#### Excerpted data

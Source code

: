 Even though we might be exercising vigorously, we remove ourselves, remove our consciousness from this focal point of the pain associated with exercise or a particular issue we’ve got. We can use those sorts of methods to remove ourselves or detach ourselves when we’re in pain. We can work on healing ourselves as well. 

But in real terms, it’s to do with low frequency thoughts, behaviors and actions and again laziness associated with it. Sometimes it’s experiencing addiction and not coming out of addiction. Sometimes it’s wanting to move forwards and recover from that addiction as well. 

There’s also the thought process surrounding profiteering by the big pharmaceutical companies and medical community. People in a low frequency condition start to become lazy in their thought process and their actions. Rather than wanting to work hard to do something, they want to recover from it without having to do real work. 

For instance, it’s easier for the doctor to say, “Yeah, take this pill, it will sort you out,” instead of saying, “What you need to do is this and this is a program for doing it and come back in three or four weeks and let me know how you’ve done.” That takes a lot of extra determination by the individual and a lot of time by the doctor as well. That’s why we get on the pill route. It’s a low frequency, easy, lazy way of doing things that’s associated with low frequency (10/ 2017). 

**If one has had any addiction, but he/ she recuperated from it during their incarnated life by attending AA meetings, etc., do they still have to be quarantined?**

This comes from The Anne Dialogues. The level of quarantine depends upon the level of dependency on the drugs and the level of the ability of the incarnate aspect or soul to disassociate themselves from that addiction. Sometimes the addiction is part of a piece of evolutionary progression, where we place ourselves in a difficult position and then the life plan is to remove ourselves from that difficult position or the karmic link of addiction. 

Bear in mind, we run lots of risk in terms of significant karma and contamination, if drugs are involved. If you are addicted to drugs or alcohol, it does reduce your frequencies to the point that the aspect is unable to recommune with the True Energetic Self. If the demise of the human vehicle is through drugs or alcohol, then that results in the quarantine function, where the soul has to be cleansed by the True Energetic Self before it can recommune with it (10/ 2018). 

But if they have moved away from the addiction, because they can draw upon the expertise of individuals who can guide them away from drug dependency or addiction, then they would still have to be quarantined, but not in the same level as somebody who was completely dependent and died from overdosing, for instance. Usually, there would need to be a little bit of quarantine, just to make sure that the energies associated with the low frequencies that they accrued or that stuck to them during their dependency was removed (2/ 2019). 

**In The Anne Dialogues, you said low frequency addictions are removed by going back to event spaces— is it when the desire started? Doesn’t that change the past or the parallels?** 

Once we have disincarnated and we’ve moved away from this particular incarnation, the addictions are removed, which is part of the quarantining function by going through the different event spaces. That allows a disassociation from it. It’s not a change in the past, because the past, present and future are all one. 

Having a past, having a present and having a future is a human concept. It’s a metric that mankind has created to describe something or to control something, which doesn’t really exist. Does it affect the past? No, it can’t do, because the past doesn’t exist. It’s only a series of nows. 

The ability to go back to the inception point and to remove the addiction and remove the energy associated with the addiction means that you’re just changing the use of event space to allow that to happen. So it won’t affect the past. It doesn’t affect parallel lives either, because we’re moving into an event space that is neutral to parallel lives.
--
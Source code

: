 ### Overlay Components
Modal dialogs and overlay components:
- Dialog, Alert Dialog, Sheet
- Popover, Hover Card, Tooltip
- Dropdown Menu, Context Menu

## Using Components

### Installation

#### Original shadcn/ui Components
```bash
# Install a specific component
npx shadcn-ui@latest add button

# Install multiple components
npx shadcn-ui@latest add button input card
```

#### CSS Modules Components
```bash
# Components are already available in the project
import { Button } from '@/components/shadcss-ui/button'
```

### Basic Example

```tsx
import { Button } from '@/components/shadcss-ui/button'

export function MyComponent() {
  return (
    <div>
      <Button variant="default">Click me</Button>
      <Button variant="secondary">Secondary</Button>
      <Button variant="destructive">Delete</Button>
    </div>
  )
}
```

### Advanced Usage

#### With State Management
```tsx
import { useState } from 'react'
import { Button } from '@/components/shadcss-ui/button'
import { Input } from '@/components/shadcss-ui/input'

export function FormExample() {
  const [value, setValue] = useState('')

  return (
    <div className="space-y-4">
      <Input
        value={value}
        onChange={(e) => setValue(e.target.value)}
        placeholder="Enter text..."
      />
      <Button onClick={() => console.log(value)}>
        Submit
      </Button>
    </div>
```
* * *
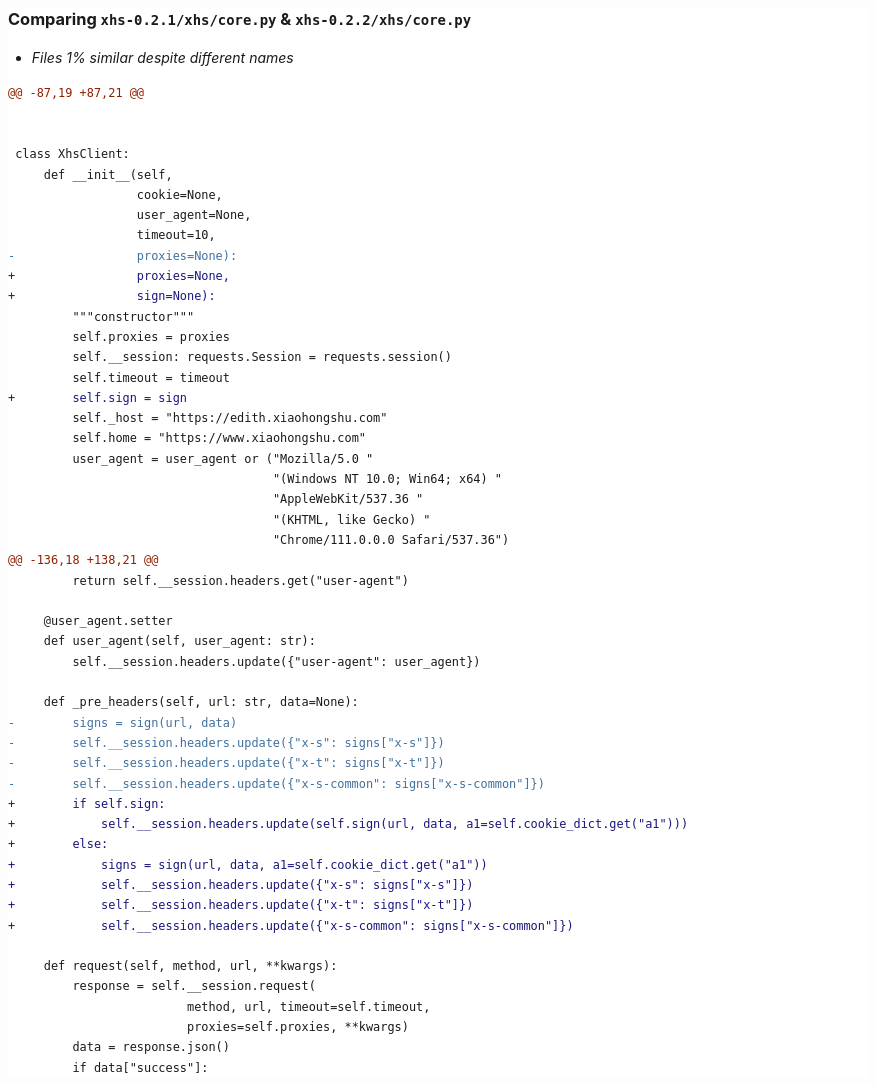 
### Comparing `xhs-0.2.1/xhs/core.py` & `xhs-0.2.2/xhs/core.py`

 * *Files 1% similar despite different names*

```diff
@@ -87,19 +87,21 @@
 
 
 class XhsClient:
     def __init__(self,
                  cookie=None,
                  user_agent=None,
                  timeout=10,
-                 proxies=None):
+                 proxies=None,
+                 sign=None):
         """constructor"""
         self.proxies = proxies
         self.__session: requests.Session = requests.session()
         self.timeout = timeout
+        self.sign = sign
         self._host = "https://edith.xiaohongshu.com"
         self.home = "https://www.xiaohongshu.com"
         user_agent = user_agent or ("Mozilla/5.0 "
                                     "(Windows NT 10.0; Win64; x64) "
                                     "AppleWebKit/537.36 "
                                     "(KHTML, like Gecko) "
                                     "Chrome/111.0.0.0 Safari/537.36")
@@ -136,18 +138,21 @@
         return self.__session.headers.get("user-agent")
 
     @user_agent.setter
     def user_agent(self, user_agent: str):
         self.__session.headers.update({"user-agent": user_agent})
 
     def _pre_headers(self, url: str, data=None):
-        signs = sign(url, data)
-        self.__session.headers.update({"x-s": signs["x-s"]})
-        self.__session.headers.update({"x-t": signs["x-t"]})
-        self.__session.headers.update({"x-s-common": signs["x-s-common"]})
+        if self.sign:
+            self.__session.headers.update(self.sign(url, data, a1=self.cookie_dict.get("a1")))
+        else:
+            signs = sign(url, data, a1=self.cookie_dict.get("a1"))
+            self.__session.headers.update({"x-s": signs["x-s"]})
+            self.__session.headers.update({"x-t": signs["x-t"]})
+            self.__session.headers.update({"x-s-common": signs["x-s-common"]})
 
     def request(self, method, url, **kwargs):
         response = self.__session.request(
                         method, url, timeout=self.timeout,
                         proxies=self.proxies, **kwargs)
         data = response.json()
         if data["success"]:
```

#### Task description
Each line of the data that includes "ability" should be copied.

#### Task solution
This comes from The Anne Dialogues. The level of quarantine depends upon the level of dependency on the drugs and the level of the ability of the incarnate aspect or soul to disassociate themselves from that addiction. Sometimes the addiction is part of a piece of evolutionary progression, where we place ourselves in a difficult position and then the life plan is to remove ourselves from that difficult position or the karmic link of addiction. 
The ability to go back to the inception point and to remove the addiction and remove the energy associated with the addiction means that you’re just changing the use of event space to allow that to happen. So it won’t affect the past. It doesn’t affect parallel lives either, because we’re moving into an event space that is neutral to parallel lives.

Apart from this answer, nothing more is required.